(Plain-text document sources)

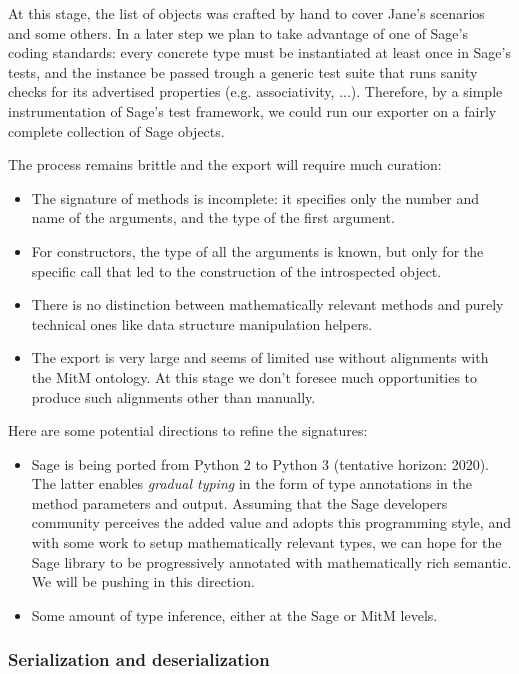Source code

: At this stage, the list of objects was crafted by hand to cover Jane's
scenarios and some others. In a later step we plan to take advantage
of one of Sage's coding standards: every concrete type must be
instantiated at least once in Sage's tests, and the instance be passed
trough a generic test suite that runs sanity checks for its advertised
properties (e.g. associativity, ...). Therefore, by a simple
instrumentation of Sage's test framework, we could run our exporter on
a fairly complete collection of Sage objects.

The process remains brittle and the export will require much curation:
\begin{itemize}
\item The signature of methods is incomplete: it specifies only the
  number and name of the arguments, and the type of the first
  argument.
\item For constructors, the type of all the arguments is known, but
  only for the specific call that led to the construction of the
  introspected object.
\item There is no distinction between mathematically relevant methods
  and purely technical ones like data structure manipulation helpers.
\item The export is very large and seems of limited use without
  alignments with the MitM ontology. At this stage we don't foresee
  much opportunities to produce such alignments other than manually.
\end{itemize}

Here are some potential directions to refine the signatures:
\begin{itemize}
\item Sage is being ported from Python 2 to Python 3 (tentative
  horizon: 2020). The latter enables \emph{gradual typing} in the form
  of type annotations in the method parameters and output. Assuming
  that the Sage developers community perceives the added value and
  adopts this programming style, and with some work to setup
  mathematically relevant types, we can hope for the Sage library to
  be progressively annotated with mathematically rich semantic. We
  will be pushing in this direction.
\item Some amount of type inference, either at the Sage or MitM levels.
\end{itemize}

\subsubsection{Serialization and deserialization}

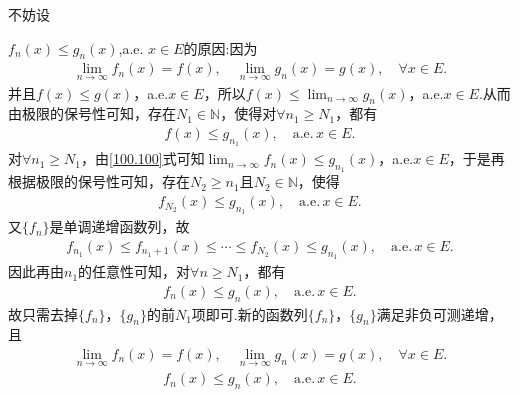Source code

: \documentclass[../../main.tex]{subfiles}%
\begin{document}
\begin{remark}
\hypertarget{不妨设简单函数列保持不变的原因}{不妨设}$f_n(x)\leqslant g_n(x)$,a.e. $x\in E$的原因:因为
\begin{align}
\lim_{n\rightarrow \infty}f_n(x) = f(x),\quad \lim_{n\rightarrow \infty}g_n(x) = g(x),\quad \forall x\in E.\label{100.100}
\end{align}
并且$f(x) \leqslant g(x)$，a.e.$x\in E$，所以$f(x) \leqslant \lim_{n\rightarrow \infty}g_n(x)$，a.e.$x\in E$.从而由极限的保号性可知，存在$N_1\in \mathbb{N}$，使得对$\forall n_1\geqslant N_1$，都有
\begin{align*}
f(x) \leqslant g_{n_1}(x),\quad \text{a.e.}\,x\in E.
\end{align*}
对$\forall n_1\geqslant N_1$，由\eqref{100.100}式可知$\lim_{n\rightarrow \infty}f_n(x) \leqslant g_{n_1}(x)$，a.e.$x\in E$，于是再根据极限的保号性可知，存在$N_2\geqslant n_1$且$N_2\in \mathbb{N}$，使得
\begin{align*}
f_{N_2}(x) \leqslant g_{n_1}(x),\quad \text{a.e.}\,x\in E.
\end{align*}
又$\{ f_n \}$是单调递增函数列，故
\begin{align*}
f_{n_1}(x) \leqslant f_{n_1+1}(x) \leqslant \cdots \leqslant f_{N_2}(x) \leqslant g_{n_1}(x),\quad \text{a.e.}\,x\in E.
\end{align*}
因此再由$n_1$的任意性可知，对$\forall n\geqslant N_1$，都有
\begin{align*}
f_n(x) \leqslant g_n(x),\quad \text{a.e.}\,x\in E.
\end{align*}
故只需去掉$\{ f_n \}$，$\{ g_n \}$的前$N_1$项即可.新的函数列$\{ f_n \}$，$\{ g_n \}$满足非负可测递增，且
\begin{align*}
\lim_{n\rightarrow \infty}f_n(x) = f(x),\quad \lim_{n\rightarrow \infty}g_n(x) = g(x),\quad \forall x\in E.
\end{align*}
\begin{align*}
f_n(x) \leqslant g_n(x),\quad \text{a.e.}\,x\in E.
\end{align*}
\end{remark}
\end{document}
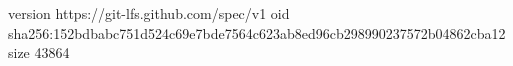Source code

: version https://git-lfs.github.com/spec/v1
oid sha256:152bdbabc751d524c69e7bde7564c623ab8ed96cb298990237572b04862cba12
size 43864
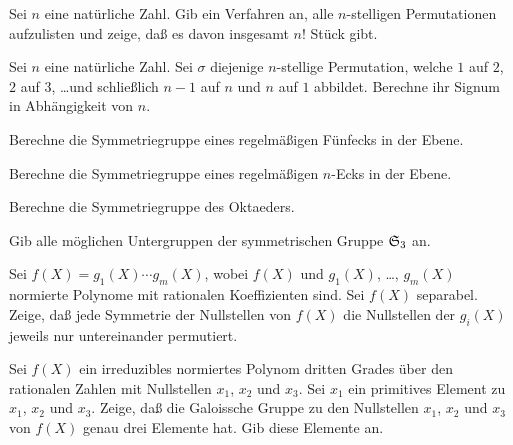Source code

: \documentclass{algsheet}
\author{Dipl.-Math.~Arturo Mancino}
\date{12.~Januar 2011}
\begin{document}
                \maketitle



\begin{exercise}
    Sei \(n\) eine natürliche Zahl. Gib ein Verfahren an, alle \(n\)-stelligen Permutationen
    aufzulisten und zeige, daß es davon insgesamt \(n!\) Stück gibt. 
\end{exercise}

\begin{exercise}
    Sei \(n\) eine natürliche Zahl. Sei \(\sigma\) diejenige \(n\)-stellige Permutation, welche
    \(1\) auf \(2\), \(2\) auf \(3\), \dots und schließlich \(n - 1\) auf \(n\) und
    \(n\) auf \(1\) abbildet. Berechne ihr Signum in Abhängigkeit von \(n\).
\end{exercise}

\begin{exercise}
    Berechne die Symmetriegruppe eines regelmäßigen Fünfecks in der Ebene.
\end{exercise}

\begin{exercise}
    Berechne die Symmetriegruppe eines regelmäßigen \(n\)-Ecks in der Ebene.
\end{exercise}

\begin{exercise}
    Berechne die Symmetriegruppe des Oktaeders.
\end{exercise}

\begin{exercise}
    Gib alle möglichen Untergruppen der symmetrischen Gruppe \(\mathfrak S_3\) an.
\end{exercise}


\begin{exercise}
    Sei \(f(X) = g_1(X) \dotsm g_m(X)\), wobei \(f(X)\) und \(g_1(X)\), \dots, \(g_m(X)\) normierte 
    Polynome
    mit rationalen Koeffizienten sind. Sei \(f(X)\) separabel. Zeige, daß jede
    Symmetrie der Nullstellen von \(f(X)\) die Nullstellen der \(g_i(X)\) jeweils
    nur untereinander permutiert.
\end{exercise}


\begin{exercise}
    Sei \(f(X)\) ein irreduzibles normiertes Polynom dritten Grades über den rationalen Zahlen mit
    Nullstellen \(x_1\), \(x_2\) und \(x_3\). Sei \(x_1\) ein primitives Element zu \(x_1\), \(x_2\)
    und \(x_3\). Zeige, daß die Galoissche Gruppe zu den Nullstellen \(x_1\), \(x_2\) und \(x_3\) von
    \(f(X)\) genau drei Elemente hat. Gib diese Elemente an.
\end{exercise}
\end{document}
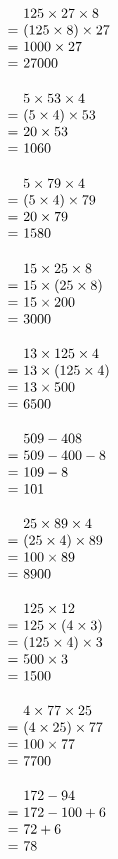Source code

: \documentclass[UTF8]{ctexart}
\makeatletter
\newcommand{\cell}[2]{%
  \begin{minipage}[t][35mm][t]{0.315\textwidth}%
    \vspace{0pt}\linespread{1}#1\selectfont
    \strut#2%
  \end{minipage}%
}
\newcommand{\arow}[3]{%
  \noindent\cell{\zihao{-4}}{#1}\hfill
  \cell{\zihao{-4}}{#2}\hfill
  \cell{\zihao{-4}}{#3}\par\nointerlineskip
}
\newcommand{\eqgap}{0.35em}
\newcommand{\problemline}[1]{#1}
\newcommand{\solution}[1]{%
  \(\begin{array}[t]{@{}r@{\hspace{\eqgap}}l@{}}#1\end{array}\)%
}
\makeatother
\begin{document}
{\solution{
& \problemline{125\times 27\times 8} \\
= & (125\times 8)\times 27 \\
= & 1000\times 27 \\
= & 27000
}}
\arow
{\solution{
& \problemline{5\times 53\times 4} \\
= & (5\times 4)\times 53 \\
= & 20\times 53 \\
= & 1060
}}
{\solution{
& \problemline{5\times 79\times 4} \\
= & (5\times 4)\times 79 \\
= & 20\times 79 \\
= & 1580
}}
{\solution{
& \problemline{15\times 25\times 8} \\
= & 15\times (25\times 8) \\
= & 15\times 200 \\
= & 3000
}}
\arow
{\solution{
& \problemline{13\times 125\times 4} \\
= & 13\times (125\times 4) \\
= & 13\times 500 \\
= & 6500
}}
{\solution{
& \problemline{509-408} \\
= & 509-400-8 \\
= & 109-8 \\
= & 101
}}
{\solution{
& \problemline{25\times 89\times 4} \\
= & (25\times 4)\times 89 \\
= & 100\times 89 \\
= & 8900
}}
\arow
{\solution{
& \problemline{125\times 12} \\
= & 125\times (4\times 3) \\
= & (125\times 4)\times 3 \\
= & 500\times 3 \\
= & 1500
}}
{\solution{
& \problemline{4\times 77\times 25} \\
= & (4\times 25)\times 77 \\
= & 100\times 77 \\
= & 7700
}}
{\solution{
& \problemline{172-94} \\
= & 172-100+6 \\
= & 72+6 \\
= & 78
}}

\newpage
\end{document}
...
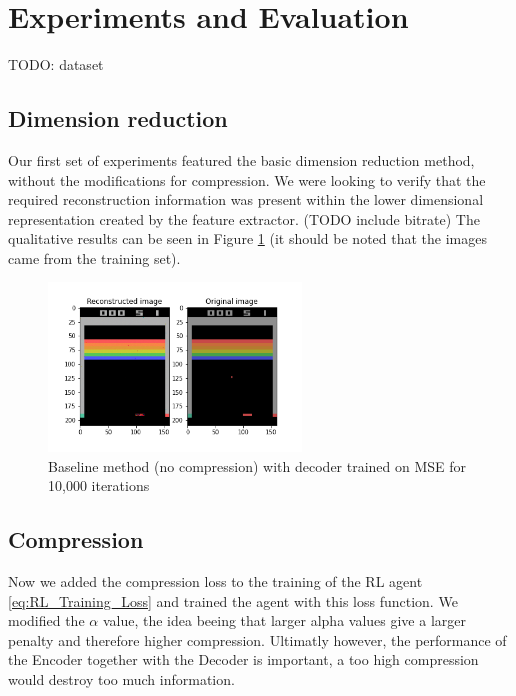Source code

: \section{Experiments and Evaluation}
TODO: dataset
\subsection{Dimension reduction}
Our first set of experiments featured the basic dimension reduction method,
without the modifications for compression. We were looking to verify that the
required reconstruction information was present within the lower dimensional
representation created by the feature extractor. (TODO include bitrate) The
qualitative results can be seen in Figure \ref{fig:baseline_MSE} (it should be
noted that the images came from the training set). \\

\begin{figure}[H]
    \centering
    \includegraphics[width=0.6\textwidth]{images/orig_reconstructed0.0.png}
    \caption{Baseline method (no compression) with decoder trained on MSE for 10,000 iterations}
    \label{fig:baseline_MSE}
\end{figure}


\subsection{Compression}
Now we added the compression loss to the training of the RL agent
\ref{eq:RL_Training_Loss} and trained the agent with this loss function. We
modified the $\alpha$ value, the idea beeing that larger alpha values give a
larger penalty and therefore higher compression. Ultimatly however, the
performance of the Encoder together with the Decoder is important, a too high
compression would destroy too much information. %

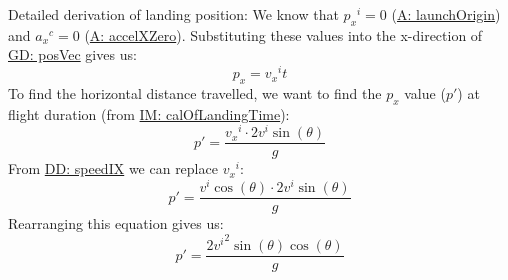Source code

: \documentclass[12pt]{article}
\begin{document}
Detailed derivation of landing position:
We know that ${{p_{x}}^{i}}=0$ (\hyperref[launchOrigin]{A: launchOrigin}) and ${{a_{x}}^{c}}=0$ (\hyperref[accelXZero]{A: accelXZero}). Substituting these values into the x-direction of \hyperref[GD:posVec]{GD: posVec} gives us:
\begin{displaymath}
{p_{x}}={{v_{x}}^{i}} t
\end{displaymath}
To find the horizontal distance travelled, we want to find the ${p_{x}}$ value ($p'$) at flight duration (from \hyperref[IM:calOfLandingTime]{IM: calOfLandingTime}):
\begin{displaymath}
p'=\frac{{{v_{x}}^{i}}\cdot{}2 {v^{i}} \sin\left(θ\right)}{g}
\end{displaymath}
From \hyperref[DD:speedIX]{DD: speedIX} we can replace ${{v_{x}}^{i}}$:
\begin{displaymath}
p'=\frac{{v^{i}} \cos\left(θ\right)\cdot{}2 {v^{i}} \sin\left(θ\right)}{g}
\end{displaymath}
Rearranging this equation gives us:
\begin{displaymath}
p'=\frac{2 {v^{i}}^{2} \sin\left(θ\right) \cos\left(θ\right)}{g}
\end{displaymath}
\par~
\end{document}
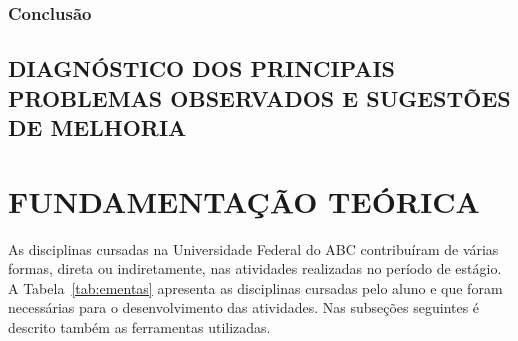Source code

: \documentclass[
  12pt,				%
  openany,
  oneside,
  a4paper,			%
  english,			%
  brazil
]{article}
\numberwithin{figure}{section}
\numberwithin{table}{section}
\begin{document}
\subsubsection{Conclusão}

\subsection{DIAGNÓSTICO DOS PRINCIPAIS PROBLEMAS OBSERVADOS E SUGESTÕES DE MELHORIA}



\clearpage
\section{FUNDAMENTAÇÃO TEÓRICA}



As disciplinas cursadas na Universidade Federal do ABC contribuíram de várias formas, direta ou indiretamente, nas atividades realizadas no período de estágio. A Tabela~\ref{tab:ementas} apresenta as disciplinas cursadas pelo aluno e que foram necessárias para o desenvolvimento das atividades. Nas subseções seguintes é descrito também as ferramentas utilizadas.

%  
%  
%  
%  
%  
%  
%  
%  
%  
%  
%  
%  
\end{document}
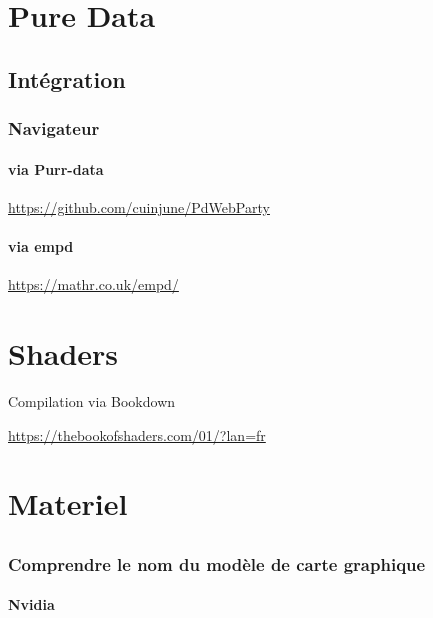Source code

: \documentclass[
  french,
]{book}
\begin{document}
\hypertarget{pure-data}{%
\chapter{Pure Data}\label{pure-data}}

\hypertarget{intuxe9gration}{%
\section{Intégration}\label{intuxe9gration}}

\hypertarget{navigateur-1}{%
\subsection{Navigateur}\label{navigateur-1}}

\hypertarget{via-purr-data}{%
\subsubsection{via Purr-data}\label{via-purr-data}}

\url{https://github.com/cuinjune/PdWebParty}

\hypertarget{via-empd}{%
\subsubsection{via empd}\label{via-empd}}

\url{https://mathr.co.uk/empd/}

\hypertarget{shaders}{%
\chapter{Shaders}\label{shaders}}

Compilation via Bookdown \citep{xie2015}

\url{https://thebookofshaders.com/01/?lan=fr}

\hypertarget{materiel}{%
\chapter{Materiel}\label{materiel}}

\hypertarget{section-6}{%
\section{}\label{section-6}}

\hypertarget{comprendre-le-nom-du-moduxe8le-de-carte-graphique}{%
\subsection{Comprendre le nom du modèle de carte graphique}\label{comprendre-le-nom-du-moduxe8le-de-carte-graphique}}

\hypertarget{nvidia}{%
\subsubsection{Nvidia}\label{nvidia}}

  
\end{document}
---
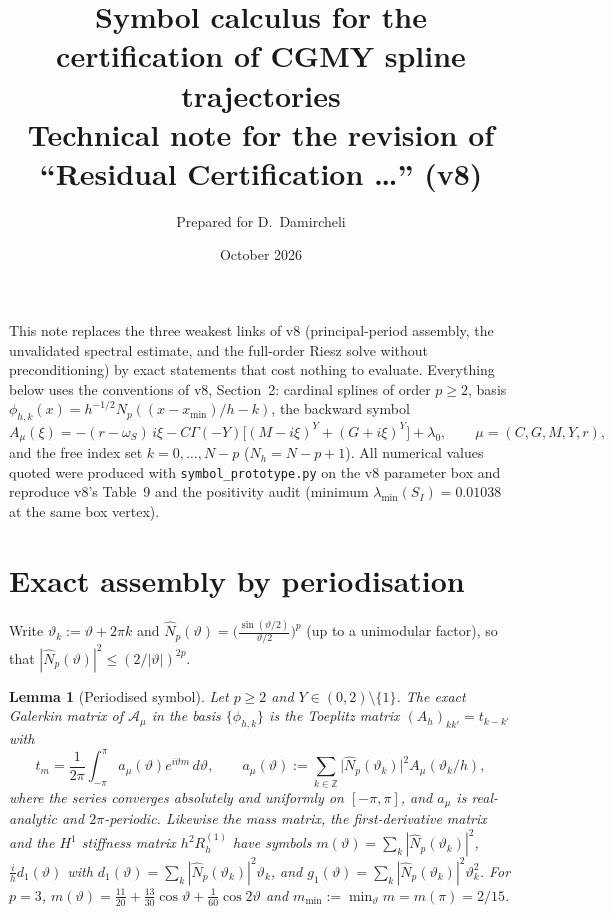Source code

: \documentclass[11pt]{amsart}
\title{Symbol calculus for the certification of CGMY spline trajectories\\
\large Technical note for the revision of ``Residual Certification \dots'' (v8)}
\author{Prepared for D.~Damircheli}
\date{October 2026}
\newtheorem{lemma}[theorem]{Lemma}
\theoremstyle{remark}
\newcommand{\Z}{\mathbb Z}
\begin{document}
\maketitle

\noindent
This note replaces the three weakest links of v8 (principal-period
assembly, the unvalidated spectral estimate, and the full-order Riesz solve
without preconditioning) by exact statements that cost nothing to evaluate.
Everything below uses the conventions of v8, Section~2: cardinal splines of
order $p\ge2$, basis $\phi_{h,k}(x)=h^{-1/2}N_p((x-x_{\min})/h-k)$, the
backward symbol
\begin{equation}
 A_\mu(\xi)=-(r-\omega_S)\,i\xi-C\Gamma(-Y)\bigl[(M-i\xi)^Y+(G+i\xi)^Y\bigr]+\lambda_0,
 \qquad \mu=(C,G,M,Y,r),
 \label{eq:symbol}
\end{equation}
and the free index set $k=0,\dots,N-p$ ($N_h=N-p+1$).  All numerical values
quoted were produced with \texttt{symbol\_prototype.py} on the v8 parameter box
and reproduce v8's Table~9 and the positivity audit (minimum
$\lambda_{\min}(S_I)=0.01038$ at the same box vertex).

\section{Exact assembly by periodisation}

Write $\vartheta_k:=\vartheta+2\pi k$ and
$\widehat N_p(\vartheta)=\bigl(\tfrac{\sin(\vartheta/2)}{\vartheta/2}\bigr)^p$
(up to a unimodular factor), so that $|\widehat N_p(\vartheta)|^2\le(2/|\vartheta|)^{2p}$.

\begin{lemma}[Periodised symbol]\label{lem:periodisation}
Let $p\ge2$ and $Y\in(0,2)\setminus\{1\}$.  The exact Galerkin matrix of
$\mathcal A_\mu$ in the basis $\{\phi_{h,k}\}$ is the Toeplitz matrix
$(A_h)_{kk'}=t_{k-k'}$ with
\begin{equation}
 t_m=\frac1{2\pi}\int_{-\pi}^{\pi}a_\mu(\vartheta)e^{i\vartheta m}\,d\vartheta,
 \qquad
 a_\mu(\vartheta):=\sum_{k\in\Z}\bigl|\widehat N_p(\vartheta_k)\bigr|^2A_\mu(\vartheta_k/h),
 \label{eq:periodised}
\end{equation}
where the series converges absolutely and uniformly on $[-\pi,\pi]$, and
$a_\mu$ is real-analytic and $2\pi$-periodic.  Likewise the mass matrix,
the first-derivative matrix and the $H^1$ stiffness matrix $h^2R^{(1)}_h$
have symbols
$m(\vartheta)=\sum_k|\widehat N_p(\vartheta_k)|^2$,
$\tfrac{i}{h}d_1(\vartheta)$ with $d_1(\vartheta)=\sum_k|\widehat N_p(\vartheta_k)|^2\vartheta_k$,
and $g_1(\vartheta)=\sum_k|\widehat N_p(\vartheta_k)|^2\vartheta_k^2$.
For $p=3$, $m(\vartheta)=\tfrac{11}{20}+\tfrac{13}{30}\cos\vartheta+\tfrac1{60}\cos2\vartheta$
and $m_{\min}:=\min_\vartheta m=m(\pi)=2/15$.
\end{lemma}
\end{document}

* [What you should do]: Write down how many lines above contain the string "textwidth", and nothing besides.

* [Output below]: 2